The Original Poster (OP) shares a tale of her daughter Alexandra’s strong preference for her full name, a sentiment respected by most but challenged by a high school Spanish teacher’s desire for cultural immersion as the teacher insists on calling Alexandra “Alejandra.” OP confronts the educator, setting the stage for an intense resolution.
A Name’s Importance
OP’s daughter, Alexandra, has always detested shortened versions of her name. Since she was ten, she made it clear she didn’t appreciate nicknames like Alex or Lexi. The family respects her wishes and uses her full name.
First Encounter with Spanish
In middle school, Alexandra began studying Spanish. The instructor was a kind teacher, keen on immersion, who wanted to use the Spanish equivalents of student names. She tried calling Alexandra “Alejandra.”
Upon being addressed as Alejandra, Alexandra promptly corrected her middle school teacher. Recognizing her preference, the teacher adjusted and used her preferred name. This became a non-issue for her entire middle school journey.
High School Troubles
Transitioning to high school, Alexandra continued her Spanish studies. The introduction came with a familiar proclamation: the instructor would use Spanish name variants, if applicable. The high school teacher called Alexandra “Alejandra,” mirroring the middle school experience.
However, unlike before, this teacher dismissed Alexandra’s correction. Upset, she shared this with OP after enduring it for two weeks. OP, not one for sending emails, felt compelled to intervene.
Mother Speaks Out
Concerned about her daughter’s distress, OP reached out to the high school teacher, presenting her case. While the teacher isn’t Hispanic, she defended her stance, claiming students would be addressed by their Spanish names if they visited a Spanish-speaking nation.
The Non-Hispanic Argument
OP found this reasoning weak, especially since the middle school teacher, who was Hispanic, had honored Alexandra’s wishes. Also, if a kid named Alejandra went to an American school, she would have a good case for being called the same name without fear of cultural assimilation.
Finding Middle Ground
The teacher seemed stubborn initially, but OP posed a simple question: if it wasn’t a significant issue, why couldn’t she call her Alexandra? After some contemplation, the teacher relented. Following this exchange, Alexandra verified that her teacher no longer being referred to as Alejandra in class.

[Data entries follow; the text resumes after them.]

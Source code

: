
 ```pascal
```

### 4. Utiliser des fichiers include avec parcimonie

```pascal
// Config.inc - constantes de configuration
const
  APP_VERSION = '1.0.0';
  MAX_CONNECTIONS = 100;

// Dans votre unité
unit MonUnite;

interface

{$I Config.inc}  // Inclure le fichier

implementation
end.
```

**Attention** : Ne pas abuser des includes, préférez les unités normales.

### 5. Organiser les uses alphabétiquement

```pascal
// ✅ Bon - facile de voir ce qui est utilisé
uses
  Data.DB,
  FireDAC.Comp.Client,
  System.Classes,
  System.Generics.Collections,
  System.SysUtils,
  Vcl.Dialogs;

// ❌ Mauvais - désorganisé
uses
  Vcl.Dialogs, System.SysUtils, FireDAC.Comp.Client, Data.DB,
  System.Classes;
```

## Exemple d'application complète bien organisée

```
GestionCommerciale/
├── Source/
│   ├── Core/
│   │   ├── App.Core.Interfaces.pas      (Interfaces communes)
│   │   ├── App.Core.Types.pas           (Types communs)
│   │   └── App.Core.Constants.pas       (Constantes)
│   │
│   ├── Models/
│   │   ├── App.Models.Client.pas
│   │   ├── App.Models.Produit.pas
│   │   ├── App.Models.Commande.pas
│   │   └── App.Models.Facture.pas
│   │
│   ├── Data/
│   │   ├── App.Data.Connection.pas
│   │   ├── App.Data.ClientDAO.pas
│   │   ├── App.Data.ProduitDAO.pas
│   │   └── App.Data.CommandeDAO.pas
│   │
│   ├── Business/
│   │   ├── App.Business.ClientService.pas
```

A Family’s Varied Perspectives
While OP felt her actions were justified, her husband thought differently. He believed that OP might have overreacted and that Alexandra could’ve adapted for a year, especially given the school’s multiple Spanish instructors.
The Year’s Probability
There are three Spanish teachers at the high school. OP’s husband thought it was possible Alexandra would have a different teacher the following year, suggesting the issue might’ve resolved itself.
Clashing Parental Views
OP and her husband held contrasting views on the situation. While OP believed she was advocating for her daughter’s well-being, her husband perceived it as potentially making a mountain out of a molehill.
Although the story wasn’t about self-reflection or lessons learned, it posed an interesting question about boundaries, respect, and cultural immersion in educational settings. OP felt justified in defending her daughter’s interests.
The Name’s Weight
A name, to many, is not just an identity marker but also a source of pride and individuality. Alexandra’s determination to be addressed correctly highlights the significance names hold for some.
Was the teacher promoting cultural understanding, or was it an unintentional cultural misunderstanding by imposing the Spanish version of names? The story questions the balance between cultural immersion and individual respect.
Was The Mother’s Behavior Appropriate?
OP posts her story online for the internet community to decide whether she overreacted as her husband believed. The readers in the forum had a lot of mixed views on the matter.
One reader said, “She shouldn’t be called a different name for a year. Good for you for having your daughter’s back. Too bad your hub didn’t.”
Another Commenter Thinks
Another responder wrote, “John can be John in any country. No one would call him Hans, Juan, or Giovanni against his will, just because there is a local version of his name.”
A Third View on The Story
A different person stated, “I live in an area with a lot of Mexican immigrants – when someone tells me their name is Juan or Pedro, the last thing I would think of doing is calling them John or Peter. I call them Juan or Pedro, like a normal non-psychopath.”
A Final Perspective on the Matter
Another reader commented, “It’s Spanish class. They’re just referring to things and people in Spanish. I don’t understand why such a stink was made in the first place.”